> The task: What lines of the data below hold the string "bash"? Copy each one out.

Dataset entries
┌──

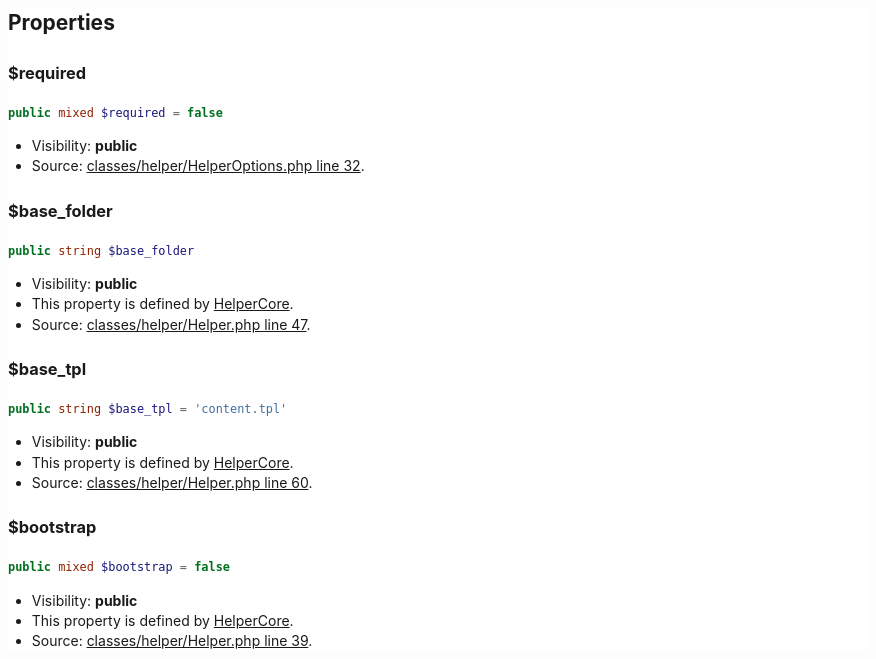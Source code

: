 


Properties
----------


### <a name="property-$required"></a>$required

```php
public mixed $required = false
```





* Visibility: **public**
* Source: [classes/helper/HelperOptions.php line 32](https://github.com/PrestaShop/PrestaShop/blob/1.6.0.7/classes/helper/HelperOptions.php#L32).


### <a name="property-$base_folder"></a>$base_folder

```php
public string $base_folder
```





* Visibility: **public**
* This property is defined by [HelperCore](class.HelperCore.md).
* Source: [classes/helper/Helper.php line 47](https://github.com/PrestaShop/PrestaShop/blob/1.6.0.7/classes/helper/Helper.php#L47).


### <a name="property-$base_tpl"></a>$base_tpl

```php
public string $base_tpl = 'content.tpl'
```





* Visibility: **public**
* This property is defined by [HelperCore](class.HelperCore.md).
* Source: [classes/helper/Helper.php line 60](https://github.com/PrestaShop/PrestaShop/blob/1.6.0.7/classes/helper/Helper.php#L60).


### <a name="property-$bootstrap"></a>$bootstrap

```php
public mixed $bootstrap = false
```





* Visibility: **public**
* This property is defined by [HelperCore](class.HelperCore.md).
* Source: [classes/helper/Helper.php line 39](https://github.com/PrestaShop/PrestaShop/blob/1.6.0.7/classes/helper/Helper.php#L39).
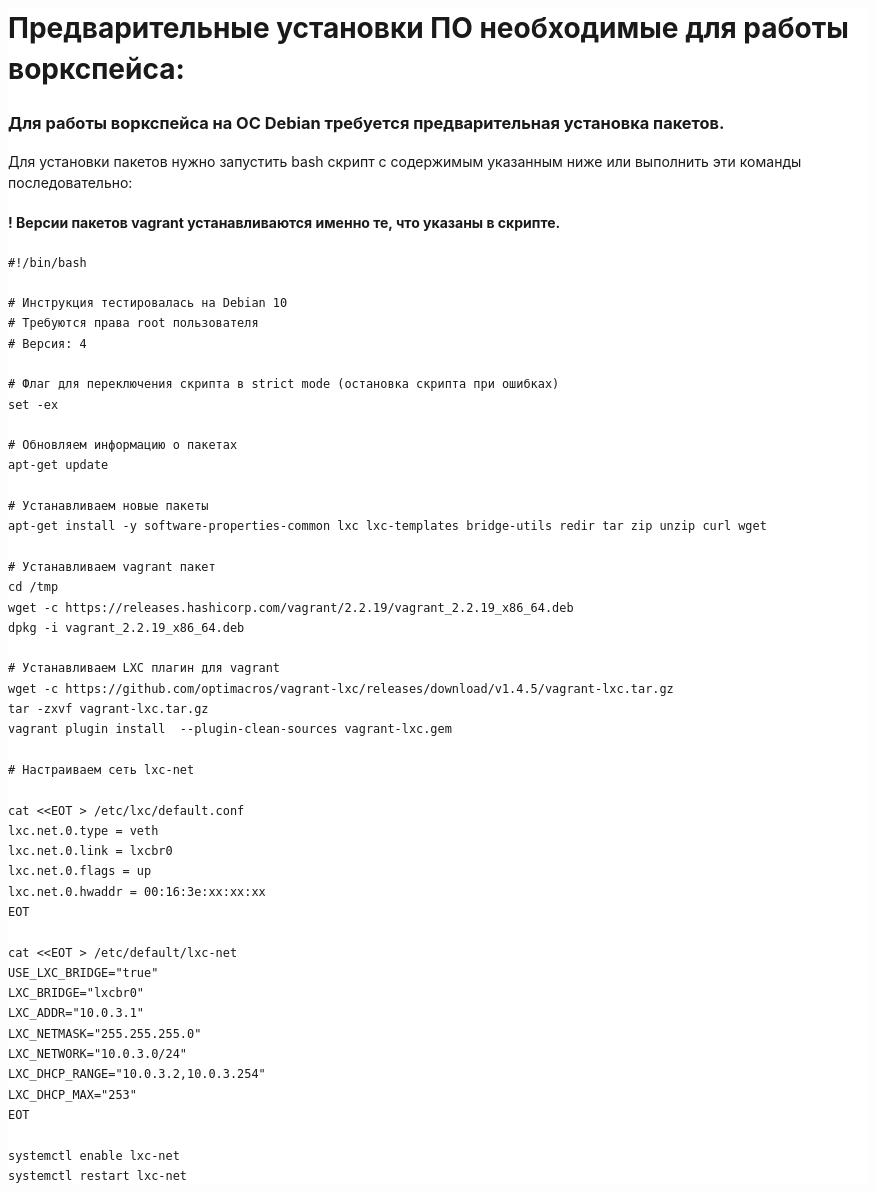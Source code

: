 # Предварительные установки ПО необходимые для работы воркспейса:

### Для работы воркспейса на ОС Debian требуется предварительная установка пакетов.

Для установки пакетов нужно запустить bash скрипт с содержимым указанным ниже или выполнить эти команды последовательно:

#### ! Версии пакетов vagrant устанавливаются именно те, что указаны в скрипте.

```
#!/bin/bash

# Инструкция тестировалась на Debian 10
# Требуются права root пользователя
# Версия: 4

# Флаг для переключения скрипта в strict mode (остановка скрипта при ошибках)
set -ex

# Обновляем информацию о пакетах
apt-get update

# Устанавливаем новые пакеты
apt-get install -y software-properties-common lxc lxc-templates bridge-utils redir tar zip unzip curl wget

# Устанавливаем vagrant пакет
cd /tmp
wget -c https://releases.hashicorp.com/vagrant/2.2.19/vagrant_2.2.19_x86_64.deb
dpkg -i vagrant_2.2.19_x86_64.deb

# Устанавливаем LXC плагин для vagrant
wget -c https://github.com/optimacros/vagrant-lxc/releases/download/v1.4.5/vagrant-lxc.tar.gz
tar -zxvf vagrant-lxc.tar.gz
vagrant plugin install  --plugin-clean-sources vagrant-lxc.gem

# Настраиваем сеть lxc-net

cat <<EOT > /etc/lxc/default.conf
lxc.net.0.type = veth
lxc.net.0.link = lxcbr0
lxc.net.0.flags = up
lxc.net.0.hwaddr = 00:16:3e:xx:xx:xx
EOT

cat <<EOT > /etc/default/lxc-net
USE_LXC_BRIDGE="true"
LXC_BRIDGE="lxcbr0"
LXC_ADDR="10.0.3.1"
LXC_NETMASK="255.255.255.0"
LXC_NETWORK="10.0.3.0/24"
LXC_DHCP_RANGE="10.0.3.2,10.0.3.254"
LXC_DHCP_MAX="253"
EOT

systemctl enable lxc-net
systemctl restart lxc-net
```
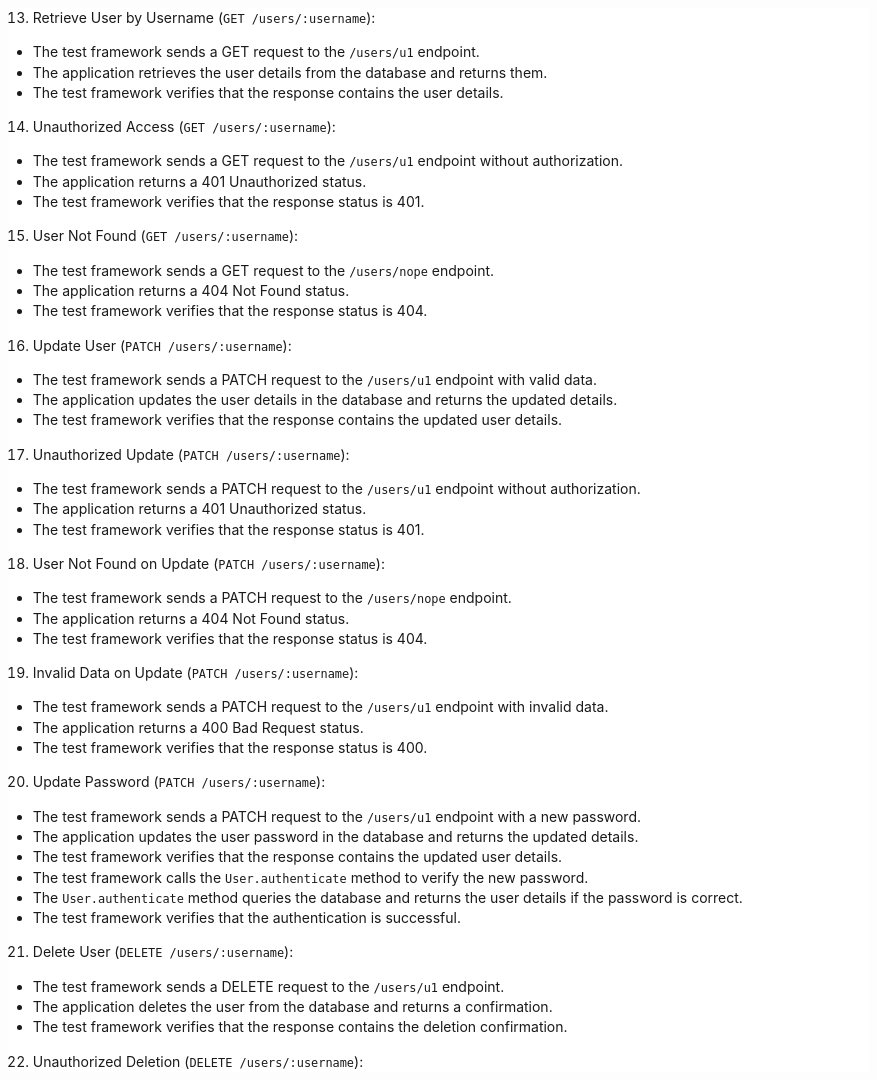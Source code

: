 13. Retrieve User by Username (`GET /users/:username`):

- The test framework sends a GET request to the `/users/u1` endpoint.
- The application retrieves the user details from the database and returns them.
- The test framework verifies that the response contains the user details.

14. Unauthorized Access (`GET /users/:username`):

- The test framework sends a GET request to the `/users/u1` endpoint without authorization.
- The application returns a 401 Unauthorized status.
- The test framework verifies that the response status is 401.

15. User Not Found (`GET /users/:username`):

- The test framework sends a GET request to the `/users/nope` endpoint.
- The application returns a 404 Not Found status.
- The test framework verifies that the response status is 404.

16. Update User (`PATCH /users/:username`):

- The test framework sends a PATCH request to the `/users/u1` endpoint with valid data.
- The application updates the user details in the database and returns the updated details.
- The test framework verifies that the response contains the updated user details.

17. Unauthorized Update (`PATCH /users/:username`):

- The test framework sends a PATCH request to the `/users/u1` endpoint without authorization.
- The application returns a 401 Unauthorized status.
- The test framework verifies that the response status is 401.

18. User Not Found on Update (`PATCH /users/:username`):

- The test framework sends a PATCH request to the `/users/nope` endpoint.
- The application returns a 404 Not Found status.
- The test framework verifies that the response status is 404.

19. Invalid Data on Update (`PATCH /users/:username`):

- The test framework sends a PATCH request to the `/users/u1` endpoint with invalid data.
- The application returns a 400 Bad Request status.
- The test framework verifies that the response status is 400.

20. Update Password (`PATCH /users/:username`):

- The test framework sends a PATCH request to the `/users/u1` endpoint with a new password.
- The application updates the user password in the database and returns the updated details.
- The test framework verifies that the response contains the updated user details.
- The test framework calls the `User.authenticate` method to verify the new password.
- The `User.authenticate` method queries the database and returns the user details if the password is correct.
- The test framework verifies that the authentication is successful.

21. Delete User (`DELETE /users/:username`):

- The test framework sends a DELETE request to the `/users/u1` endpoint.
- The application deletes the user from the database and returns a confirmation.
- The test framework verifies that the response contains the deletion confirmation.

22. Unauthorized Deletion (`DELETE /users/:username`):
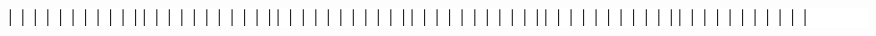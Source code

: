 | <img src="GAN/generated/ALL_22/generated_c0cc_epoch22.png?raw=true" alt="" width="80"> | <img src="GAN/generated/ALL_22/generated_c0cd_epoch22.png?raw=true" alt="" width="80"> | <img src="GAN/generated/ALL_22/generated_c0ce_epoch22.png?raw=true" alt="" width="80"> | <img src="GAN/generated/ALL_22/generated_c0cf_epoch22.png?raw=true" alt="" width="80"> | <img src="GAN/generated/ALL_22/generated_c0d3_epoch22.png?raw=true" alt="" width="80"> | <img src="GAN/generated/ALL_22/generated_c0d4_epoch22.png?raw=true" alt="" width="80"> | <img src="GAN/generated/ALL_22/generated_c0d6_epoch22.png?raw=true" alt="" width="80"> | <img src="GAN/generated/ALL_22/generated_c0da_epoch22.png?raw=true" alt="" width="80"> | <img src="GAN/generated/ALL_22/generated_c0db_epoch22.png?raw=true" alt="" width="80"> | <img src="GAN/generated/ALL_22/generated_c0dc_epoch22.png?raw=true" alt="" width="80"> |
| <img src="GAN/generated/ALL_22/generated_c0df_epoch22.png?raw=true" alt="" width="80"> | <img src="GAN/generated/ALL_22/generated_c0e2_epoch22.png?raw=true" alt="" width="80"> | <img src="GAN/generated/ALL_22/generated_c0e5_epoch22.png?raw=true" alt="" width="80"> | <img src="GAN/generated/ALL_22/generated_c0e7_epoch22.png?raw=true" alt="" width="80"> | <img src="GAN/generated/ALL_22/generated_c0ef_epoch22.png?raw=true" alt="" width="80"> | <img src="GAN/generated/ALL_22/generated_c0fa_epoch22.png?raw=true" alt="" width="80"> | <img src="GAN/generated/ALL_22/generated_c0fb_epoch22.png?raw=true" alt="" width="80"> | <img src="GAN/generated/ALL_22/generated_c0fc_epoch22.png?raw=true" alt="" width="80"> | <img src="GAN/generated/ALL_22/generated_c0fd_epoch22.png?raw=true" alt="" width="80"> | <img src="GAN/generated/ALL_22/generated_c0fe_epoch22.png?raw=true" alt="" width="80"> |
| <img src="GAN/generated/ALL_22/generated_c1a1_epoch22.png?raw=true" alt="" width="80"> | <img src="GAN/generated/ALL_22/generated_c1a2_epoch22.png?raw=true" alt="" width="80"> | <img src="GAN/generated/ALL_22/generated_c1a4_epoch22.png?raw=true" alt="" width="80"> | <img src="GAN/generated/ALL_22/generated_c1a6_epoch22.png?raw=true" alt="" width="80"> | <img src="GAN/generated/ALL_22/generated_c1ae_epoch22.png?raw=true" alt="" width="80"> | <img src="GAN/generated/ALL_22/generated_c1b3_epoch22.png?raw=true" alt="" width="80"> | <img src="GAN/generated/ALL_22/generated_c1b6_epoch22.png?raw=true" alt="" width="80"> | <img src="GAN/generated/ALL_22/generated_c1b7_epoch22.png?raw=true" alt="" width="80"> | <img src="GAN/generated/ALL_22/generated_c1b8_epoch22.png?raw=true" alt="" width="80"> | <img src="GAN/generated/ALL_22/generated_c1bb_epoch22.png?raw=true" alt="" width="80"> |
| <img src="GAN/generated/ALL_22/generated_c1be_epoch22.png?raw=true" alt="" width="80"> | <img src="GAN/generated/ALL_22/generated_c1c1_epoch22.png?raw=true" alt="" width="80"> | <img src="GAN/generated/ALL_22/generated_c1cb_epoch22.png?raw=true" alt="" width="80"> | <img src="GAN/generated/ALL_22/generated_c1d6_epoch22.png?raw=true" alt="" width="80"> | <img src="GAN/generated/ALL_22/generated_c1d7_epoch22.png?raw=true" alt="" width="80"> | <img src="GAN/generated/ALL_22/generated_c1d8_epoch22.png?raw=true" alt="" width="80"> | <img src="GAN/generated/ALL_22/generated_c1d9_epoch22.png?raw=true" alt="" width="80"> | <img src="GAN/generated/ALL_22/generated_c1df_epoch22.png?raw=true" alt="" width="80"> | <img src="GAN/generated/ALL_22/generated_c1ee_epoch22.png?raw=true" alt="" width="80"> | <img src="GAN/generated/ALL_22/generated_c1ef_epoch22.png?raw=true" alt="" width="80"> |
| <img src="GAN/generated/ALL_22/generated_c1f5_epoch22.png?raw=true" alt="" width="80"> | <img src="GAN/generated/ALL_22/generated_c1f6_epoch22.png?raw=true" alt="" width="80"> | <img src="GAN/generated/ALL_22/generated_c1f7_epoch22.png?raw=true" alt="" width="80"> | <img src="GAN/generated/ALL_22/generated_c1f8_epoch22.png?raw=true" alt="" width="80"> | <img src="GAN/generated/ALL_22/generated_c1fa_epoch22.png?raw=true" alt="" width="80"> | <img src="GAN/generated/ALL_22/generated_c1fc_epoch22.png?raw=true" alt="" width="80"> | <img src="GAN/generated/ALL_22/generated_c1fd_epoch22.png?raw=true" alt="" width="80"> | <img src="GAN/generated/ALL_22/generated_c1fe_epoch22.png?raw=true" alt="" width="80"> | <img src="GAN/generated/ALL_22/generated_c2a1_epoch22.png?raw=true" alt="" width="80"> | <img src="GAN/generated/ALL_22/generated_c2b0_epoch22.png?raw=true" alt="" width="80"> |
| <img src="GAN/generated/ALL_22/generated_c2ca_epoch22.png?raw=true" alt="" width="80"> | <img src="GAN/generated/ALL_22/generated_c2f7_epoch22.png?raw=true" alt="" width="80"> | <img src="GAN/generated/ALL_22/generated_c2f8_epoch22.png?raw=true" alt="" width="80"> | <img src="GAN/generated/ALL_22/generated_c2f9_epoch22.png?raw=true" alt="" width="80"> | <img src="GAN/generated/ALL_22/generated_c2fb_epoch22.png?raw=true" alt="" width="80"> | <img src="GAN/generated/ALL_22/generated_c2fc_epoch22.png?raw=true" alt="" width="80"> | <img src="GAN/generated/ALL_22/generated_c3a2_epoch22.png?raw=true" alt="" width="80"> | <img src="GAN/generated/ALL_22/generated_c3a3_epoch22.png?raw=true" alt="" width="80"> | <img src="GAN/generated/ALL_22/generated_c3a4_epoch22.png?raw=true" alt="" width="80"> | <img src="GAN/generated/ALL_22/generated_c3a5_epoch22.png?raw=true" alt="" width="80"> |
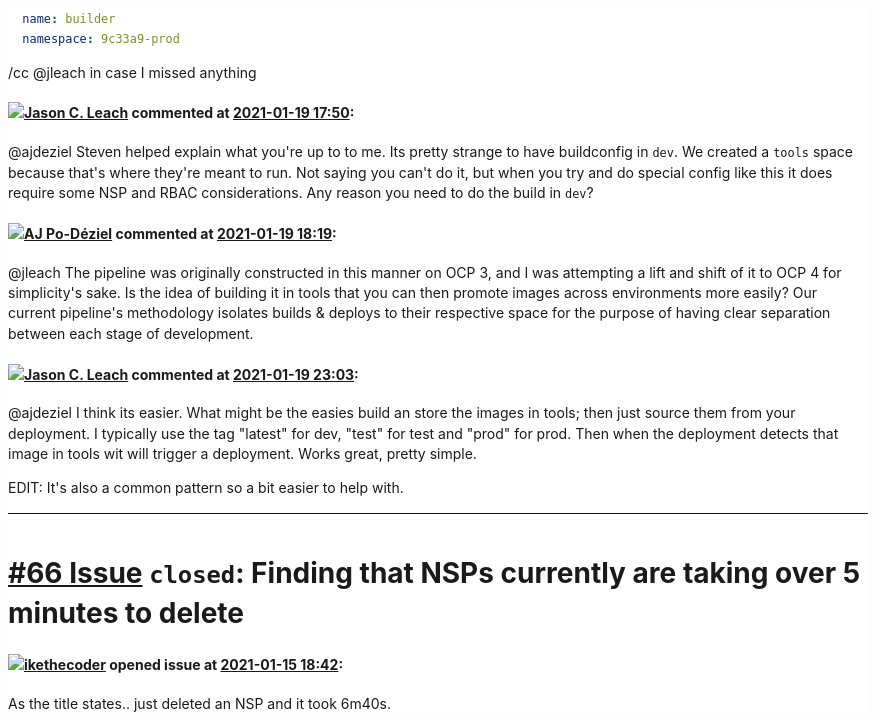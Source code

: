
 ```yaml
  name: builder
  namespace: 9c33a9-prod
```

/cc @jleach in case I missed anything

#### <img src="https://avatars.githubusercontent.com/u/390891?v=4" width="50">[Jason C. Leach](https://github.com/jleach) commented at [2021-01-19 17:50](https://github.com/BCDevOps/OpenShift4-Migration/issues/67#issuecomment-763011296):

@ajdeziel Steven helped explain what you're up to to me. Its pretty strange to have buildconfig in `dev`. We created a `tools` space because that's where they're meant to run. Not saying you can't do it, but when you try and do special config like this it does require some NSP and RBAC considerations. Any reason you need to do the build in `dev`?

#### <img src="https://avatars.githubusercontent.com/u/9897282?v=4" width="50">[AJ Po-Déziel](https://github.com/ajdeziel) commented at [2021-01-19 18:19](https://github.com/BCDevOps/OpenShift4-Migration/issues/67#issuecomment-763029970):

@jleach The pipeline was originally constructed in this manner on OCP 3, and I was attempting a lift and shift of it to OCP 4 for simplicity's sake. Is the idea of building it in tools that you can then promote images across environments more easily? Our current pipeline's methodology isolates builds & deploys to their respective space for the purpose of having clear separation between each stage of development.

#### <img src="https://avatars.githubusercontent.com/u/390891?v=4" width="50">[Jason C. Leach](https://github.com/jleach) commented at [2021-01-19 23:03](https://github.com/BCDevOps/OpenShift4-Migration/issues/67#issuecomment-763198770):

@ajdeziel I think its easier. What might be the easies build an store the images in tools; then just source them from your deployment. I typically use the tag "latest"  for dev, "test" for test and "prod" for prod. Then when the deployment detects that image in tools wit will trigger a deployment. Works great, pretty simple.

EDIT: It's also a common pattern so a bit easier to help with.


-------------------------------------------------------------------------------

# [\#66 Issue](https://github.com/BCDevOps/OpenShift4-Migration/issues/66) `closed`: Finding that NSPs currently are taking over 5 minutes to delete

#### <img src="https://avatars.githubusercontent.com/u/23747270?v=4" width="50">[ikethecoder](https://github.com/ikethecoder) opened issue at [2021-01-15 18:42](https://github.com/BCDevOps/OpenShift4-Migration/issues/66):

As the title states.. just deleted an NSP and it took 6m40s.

└──

> Solution for this problem:
Для установки пакетов нужно запустить bash скрипт с содержимым указанным ниже или выполнить эти команды последовательно:
#!/bin/bash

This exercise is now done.